▼

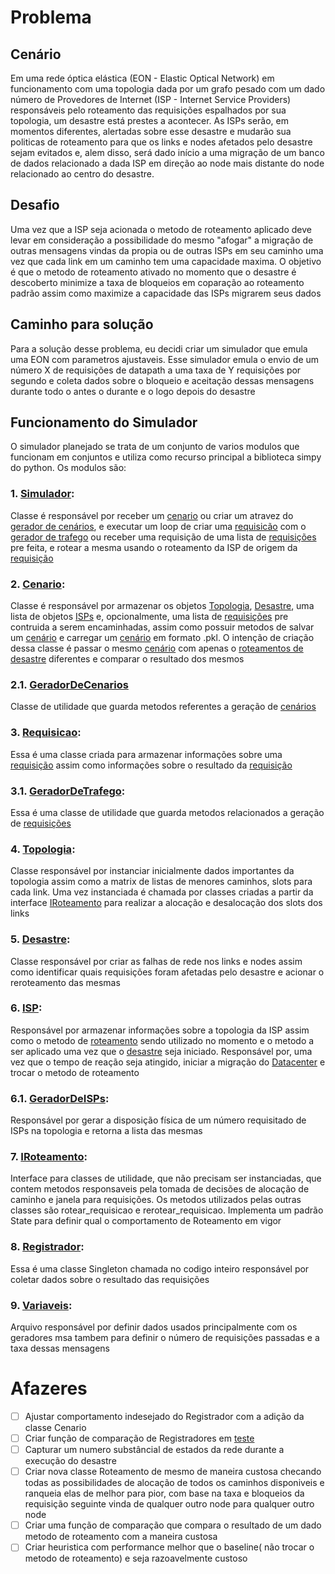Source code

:# Problema

## Cenário

Em uma rede óptica elástica (EON - Elastic Optical Network) em funcionamento com uma topologia dada por um grafo pesado com um dado número de Provedores de Internet (ISP - Internet Service Providers) responsáveis pelo roteamento das requisições espalhados por sua topologia, um desastre está prestes a acontecer. As ISPs serão, em momentos diferentes, alertadas sobre esse desastre e mudarão sua politicas de roteamento para que os links e nodes afetados pelo desastre sejam evitados e, alem disso, será dado início a uma migração de um banco de dados relacionado a dada ISP em direção ao node mais distante do node relacionado ao centro do desastre.

## Desafio

Uma vez que a ISP seja acionada o metodo de roteamento aplicado deve levar em consideração a possibilidade do mesmo "afogar" a migração de outras mensagens vindas da propia ou de outras ISPs em seu caminho uma vez que cada link em um caminho tem uma capacidade maxima. O objetivo é que o metodo de roteamento ativado no momento que o desastre é descoberto minimize a taxa de bloqueios em coparação ao roteamento padrão assim como maximize a capacidade das ISPs migrarem seus dados

## Caminho para solução

Para a solução desse problema, eu decidi criar um simulador que emula uma EON com parametros ajustaveis. Esse simulador emula o envio de um número X de requisições de datapath a uma taxa de Y requisições por segundo e coleta dados sobre o bloqueio e aceitação dessas mensagens durante todo o antes o durante e o logo depois do desastre

## Funcionamento do Simulador

O simulador planejado se trata de um conjunto de varios modulos que funcionam em conjuntos e utiliza como recurso principal a biblioteca simpy do python. Os modulos são:

### 1. [Simulador](simuladorV2/Simulador.py):

Classe é responsável por receber um [cenario](#2-cenario) ou criar um atravez do [gerador de cenários](#21-geradordecenarios), e executar um loop de criar uma [requisicão](#3-requisicao) com o [gerador de trafego](#31-geradordetrafego) ou receber uma requisição de uma lista de [requisições](#3-requisicao) pre feita, e rotear a mesma usando o roteamento da ISP de origem da [requisição](#3-requisicao)

### 2. [Cenario](simuladorV2/Cenario/Cenario.py):

Classe é responsável por armazenar os objetos [Topologia](#4-topologia), [Desastre](#5-desastre), uma lista de objetos [ISPs](#6-isp) e, opcionalmente, uma lista de [requisições](#3-requisicao) pre contruida a serem encaminhadas, assim como possuir metodos de salvar um [cenário](#2-cenario) e carregar um [cenário](#2-cenario) em formato .pkl. O intenção de criação dessa classe é passar o mesmo [cenário](#2-cenario) com apenas o [roteamentos de desastre](#7-IRoteamento) diferentes e comparar o resultado dos mesmos

### 2.1. [GeradorDeCenarios](simuladorV2/Cenario/GeradorDeCenarios.py)

Classe de utilidade que guarda metodos referentes a geração de [cenários](#2-cenario)

### 3. [Requisicao](simuladorV2/Requisicao/Requisicao.py):

Essa é uma classe criada para armazenar informações sobre uma [requisição](#3-requisicao) assim como informações sobre o resultado da [requisição](#3-requisicao)

### 3.1. [GeradorDeTrafego](simuladorV2/Requisicao/GeradorDeTrafico.py):

Essa é uma classe de utilidade que guarda metodos relacionados a geração de [requisições](#3-requisicao)

### 4. [Topologia](simuladorV2/Topologia.py):

Classe responsável por instanciar inicialmente dados importantes da topologia assim como a matrix de listas de menores caminhos, slots para cada link. Uma vez instanciada é chamada por classes criadas a partir da interface [IRoteamento](#7-IRoteamento) para realizar a alocação e desalocação dos slots dos links

### 5. [Desastre](simuladorV2/Desastre/Desastre.py):

Classe responsável por criar as falhas de rede nos links e nodes assim como identificar quais requisições foram afetadas pelo desastre e acionar o reroteamento das mesmas

### 6. [ISP](simuladorV2/ISP/ISP.py):

Responsável por armazenar informações sobre a topologia da ISP assim como o metodo de [roteamento](#7-IRoteamento) sendo utilizado no momento e o metodo a ser aplicado uma vez que o [desastre](#5-desastre) seja iniciado. Responsável por, uma vez que o tempo de reação seja atingido, iniciar a migração do [Datacenter](#8-datacenter) e trocar o metodo de roteamento

### 6.1. [GeradorDeISPs](simuladorV2/ISP/GeradorDeISPs.py):

Responsável por gerar a disposição física de um número requisitado de ISPs na topologia e retorna a lista das mesmas

### 7. [IRoteamento](simuladorV2/Roteamento/IRoteamento.py):

Interface para classes de utilidade, que não precisam ser instanciadas, que contem metodos responsaveis pela tomada de decisões de alocação de caminho e janela para requisições. Os metodos utilizados pelas outras classes são rotear_requisicao e rerotear_requisicao. Implementa um padrão State para definir qual o comportamento de Roteamento em vigor

### 8. [Registrador](simuladorV2/Registrador.py):

Essa é uma classe Singleton chamada no codigo inteiro responsável por coletar dados sobre o resultado das requisições

### 9. [Variaveis](simuladorV2/Variaveis.py):

Arquivo responsável por definir dados usados principalmente com os geradores msa tambem para definir o número de requisições passadas e a taxa dessas mensagens

# Afazeres

- [ ] Ajustar comportamento indesejado do Registrador com a adição da classe Cenario
- [ ] Criar função de comparação de Registradores em [teste](simuladorV2/teste.ipynb)
- [ ] Capturar um numero substâncial de estados da rede durante a execução do desastre
- [ ] Criar nova classe Roteamento de mesmo de maneira custosa checando todas as possibilidades de alocação de todos os caminhos disponiveis e ranqueia elas de melhor para pior, com base na taxa e bloqueios da requisição seguinte vinda de qualquer outro node para qualquer outro node
- [ ] Criar uma função de comparação que compara o resultado de um dado metodo de roteamento com a maneira custosa
- [ ] Criar heuristica com performance melhor que o baseline( não trocar o metodo de roteamento) e seja razoavelmente custoso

▲

EXERCISE
Could you find every line in the records above that contains the word "trocar" and copy it?

RESPONSE AREA
Responsável por armazenar informações sobre a topologia da ISP assim como o metodo de [roteamento](#7-IRoteamento) sendo utilizado no momento e o metodo a ser aplicado uma vez que o [desastre](#5-desastre) seja iniciado. Responsável por, uma vez que o tempo de reação seja atingido, iniciar a migração do [Datacenter](#8-datacenter) e trocar o metodo de roteamento
- [ ] Criar heuristica com performance melhor que o baseline( não trocar o metodo de roteamento) e seja razoavelmente custoso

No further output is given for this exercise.